I got the 386 today, and loaded Stacker onto it.  Tastes great, less filling.
 
Another person in my department got the same unit but with a 120Meg 2.5"
drive... Conner?  Don't know, but would assume so.  Mine is a 60.. sigh.
bad
response 26 of 37: Mark Unseen   Apr 11 02:12 UTC 1992

Generally, your drive will work better if you do *not* taste it.
Saliva may gum up your drive. 
The manufacturer makes no guarantees as to where the drive has been - 
taste at your own risk.
mistik
response 27 of 37: Mark Unseen   Apr 11 02:15 UTC 1992

Would be interesting if you can run a benchmark comparing the data load
time or program load time on the machine with the bigger disk and the
smaller disk with stacker.  I wonder if it would increase the disk
thruput.
jdg
response 28 of 37: Mark Unseen   Apr 11 14:00 UTC 1992

I have a feeling that data placement would affect the results.  You've got
seek time (head movement) as well as latency (rotational delay) that would
vary the performance.

So the answer would be like John's, "It Depends."
mistik
response 29 of 37: Mark Unseen   Apr 11 18:28 UTC 1992

Since you got a smaller disk, chances are that your seeks will take less
time (not necessarly), and the transfer rate from/to disk will be almost
doubled.  Your disk probably has less cylinders.  Disk organization
can affect it a lot.
mju
response 30 of 37: Mark Unseen   Apr 12 01:17 UTC 1992

Hmm.  One has to be careful with IDE drives when making judgements
based on drive geometry, since the drive geometry you enter into
your CMOS frequently has nothing to do with the actual drive geometry.
It may very well be that the number of physical cylinders has been
reduced; on the other hand, the number of sectors/track may also have
been reduced.  It's hard to say without looking at the drive's spec.
sheet.

Also, keep in mind that the physical disk<->controller transfer time
is unchanged; you are, after all, still using the same disk.  While it
may take less disk time to read the data in compressed format, you also
have to spend CPU time decompressing it.  How fast your CPU is decides
whether you can decompress the data in less time than it would have taken
to read the decompressed data from the drive.

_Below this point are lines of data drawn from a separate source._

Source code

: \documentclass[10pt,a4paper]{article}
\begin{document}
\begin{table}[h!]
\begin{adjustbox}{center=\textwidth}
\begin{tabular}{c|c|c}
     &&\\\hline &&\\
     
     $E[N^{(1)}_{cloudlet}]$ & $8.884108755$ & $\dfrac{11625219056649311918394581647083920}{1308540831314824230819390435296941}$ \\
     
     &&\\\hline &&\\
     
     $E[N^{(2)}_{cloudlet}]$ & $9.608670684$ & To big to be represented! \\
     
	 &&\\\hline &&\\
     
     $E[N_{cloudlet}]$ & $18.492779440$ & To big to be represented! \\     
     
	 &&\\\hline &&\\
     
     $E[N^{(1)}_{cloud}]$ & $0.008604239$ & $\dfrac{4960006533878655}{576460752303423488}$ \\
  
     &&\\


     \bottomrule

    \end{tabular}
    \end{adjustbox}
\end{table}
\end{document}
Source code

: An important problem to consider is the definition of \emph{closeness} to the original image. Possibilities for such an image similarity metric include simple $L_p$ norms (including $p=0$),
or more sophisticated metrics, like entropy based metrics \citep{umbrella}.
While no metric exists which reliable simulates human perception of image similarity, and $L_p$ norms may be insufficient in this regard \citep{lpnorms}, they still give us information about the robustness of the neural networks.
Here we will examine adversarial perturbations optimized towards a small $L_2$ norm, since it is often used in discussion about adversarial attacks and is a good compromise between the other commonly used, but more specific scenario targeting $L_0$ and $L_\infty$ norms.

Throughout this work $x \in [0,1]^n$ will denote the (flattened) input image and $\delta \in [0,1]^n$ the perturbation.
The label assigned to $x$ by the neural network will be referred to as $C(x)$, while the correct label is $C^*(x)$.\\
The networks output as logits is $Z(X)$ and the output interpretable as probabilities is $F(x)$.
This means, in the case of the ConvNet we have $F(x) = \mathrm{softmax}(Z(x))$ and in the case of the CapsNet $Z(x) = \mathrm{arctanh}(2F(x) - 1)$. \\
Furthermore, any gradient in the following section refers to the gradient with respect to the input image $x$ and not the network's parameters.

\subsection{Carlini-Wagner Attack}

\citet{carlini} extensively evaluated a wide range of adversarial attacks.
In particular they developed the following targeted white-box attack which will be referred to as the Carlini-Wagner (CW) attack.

Under Unix or OS/2, Stacker or similar programs would be a very *bad*
idea without a coprocessor board.  This is because unlike MS-DOS,
Unix and OS/2 can do other things with the CPU when they are reading
data from the disk.  Unless, of course, the CPU is required to
decompress the data as it reads it, in which case none of your other
tasks can run while the one that's using the disk is blocked for I/O.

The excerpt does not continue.